Joint relationship between renal function and proteinuria on mortality of patients with type 2 diabetes: The Taichung Diabetes Study
1 Department of Family Medicine, China Medical University Hospital, Taichung, Taiwan
2 School of Medicine, College of Medicine, China Medical University, Taichung, Taiwan
3 Department of Medical Research, China Medical University Hospital, Taichung, Taiwan
4 Division of Endocrinology and Metabolism, Department of Medicine, China Medical University Hospital, Taichung, Taiwan
5 Department of Healthcare Administration, College of Health Science, Asia University, Taichung, Taiwan
6 Graduate Institute of Biostatistics, College of Public Health, China Medical University, 91 Hsueh-Shih Road, Taichung 40421, Taiwan
7 Department of Neurology, China Medical University Hospital, Taichung, Taiwan
8 Graduate Institute of Clinical Medical Science, College of Medicine, China Medical University, Taichung, Taiwan
9 Department of Epidemiology, University of Michigan, Ann Arbor, MI, USA
Cardiovascular Diabetology 2012, 11:131 doi:10.1186/1475-2840-11-131Published: 19 October 2012
Estimated glomerular filtration rate (eGFR) is a powerful predictor of mortality in diabetic patients with limited proteinuria data. In this study, we tested whether concomitant proteinuria increases the risk of mortality among patients with type 2 diabetes.
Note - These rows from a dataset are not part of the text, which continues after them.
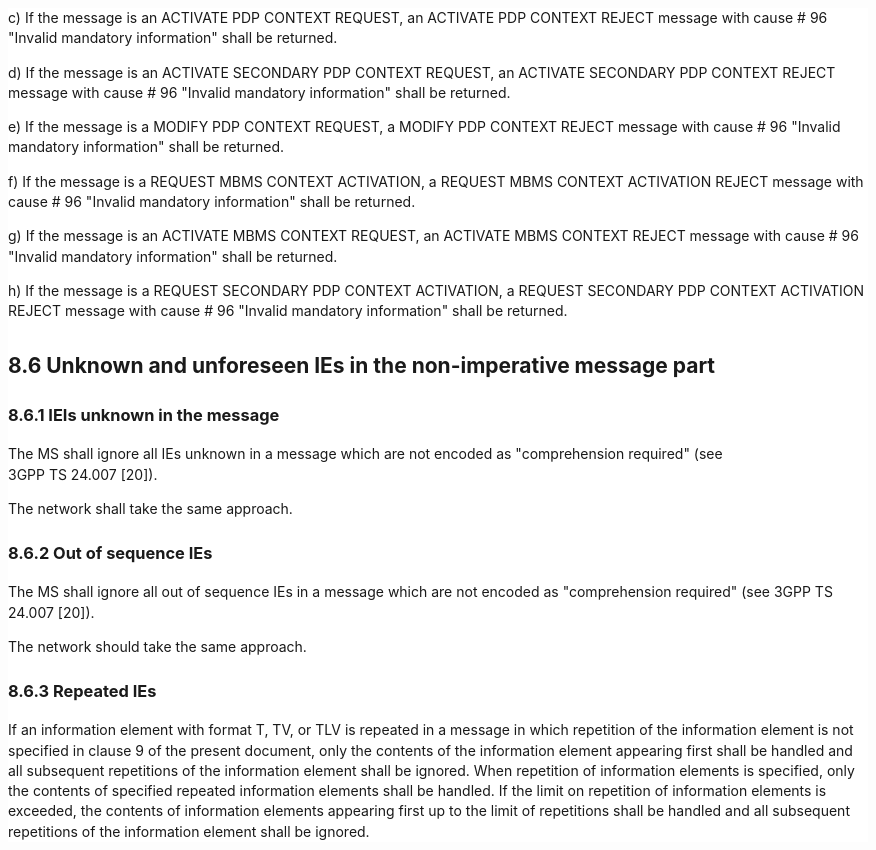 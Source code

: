 c\) If the message is an ACTIVATE PDP CONTEXT REQUEST, an ACTIVATE PDP
CONTEXT REJECT message with cause \# 96 \"Invalid mandatory
information\" shall be returned.

d\) If the message is an ACTIVATE SECONDARY PDP CONTEXT REQUEST, an
ACTIVATE SECONDARY PDP CONTEXT REJECT message with cause \# 96 \"Invalid
mandatory information\" shall be returned.

e\) If the message is a MODIFY PDP CONTEXT REQUEST, a MODIFY PDP CONTEXT
REJECT message with cause \# 96 \"Invalid mandatory information\" shall
be returned.

f\) If the message is a REQUEST MBMS CONTEXT ACTIVATION, a REQUEST MBMS
CONTEXT ACTIVATION REJECT message with cause \# 96 \"Invalid mandatory
information\" shall be returned.

g\) If the message is an ACTIVATE MBMS CONTEXT REQUEST, an ACTIVATE MBMS
CONTEXT REJECT message with cause \# 96 \"Invalid mandatory
information\" shall be returned.

h\) If the message is a REQUEST SECONDARY PDP CONTEXT ACTIVATION, a
REQUEST SECONDARY PDP CONTEXT ACTIVATION REJECT message with cause \# 96
\"Invalid mandatory information\" shall be returned.

8.6 Unknown and unforeseen IEs in the non-imperative message part
-----------------------------------------------------------------

### 8.6.1 IEIs unknown in the message

The MS shall ignore all IEs unknown in a message which are not encoded
as \"comprehension required\" (see 3GPP TS 24.007 \[20\]).

The network shall take the same approach.

### 8.6.2 Out of sequence IEs

The MS shall ignore all out of sequence IEs in a message which are not
encoded as \"comprehension required\" (see 3GPP TS 24.007 \[20\]).

The network should take the same approach.

### 8.6.3 Repeated IEs

If an information element with format T, TV, or TLV is repeated in a
message in which repetition of the information element is not specified
in clause 9 of the present document, only the contents of the
information element appearing first shall be handled and all subsequent
repetitions of the information element shall be ignored. When repetition
of information elements is specified, only the contents of specified
repeated information elements shall be handled. If the limit on
repetition of information elements is exceeded, the contents of
information elements appearing first up to the limit of repetitions
shall be handled and all subsequent repetitions of the information
element shall be ignored.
Participants included 6523 patients > 30 years with type 2 diabetes who were enrolled in a management program of a medical center before 2007. Renal function was assessed by eGFR according to the Modification of Diet in Renal Disease Study equation for Chinese. Proteinuria was assessed by urine dipstick.
A total of 573 patients (8.8%) died over a median follow-up time of 4.91 years (ranging from 0.01 year to 6.42 years). The adjusted expanded cardiovascular disease (CVD)-related mortality rates among patients with proteinuria were more than three folds higher for those with an eGFR of 60 mL/min/1.73 m2 or less compared with those with an eGFR of 90 mL/min/1.73 m2 or greater [hazard ratio, HR, 3.15 (95% confidence interval, CI, 2.0–5.1)]. The magnitude of adjusted HR was smaller in patients without proteinuria [1.98 (95% CI, 1.1–3.7)]. An eGFR of 60 mL/min/1.73 m2 to 89 mL/min/1.73 m2 significantly affected all-cause mortality and mortality from expanded CVD-related causes only in patients with proteinuria. Similarly, proteinuria affected all outcomes only in patients with an eGFR of <60 mL/min/1.73 m2.
The risks of all-cause mortality, as well as expanded and non-expanded mortality from CVD-related causes associated with proteinuria or an eGFR of 90 mL/min/1.73 m2 or greater are independently increased. Therefore, the use of proteinuria measurements with eGFR increases the precision of risk stratification for mortality.